Een teken van het potentieel van een stad als technologiecentrum is het aantal restaurants dat nog steeds een jas vereist voor mannen. Volgens Zagat's zijn er geen in San Francisco, LA, Boston of Seattle, 4 in DC, 6 in Chicago, 8 in Londen, 13 in New York en 20 in Parijs.
(Zagat's vermeldt de Ritz Carlton Dining Room in SF als vereist voor jassen, maar ik kon het niet geloven, dus ik belde om te controleren en feitelijk doen ze dat niet. Blijkbaar is er nog maar één restaurant aan de hele West Coast dat nog steeds een jas vereist: The French Laundry in Napa Valley.)

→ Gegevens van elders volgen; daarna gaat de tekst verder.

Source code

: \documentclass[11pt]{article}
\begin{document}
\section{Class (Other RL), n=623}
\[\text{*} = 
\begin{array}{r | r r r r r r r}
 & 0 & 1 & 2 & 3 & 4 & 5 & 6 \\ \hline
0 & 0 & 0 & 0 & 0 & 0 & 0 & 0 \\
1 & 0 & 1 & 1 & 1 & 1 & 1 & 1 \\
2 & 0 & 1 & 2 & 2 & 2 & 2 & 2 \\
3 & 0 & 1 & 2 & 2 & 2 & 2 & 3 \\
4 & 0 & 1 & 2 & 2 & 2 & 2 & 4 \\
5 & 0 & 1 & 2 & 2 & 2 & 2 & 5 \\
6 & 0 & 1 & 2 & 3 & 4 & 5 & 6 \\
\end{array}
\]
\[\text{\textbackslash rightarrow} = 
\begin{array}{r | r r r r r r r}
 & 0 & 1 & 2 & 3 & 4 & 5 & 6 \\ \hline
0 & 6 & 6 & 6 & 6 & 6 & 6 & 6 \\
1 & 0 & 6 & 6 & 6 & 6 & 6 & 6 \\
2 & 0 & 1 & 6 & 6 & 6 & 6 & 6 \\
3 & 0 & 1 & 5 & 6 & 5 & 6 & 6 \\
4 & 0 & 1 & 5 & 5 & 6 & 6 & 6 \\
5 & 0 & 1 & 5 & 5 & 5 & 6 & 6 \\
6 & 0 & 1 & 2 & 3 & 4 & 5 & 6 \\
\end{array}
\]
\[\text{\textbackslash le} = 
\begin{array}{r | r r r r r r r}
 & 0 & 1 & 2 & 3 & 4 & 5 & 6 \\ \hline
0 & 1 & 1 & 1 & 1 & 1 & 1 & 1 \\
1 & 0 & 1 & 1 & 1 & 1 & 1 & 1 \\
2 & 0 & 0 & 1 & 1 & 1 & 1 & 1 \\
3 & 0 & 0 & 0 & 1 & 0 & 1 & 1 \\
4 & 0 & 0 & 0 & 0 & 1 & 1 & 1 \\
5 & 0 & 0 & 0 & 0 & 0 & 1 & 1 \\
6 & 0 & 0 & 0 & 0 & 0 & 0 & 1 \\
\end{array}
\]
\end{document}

[4] Ideeën staan één stap stroomopwaarts van economische macht, dus het is denkbaar dat intellectuele centra zoals Cambridge op een dag een voorsprong zullen hebben op Silicon Valley, zoals de Valley heeft op New York.
Dit lijkt momenteel onwaarschijnlijk; als er al iets is, valt Boston steeds verder achteruit. De enige reden dat ik de mogelijkheid überhaupt noem, is dat het pad van ideeën naar startups de laatste tijd steeds soepeler is geworden. Het is nu veel gemakkelijker voor een paar hackers zonder zakelijke ervaring om een startup te starten dan 10 jaar geleden. Als je nog 20 jaar extrapoleert, verschuift het machtsevenwicht misschien weer. Ik zou er niet op gokken, maar ik zou er ook niet tegen wedden.
[5] Als Parijs de plek is waar mensen het meest om kunst geven, waarom is New York dan het zwaartepunt van de kunsthandel? Omdat in de twintigste eeuw kunst als merk zich losmaakte van kunst als ding. New York is waar de rijkste kopers zijn, maar alles wat ze van kunst eisen is merk, en aangezien je een merk kunt baseren op alles met een voldoende identificeerbare stijl, kun je net zo goed de lokale spullen gebruiken.
Dank aan Trevor Blackwell, Sarah Harlin, Jessica Livingston, Jackie McDonough, Robert Morris en David Sloo voor het lezen van concepten hiervan.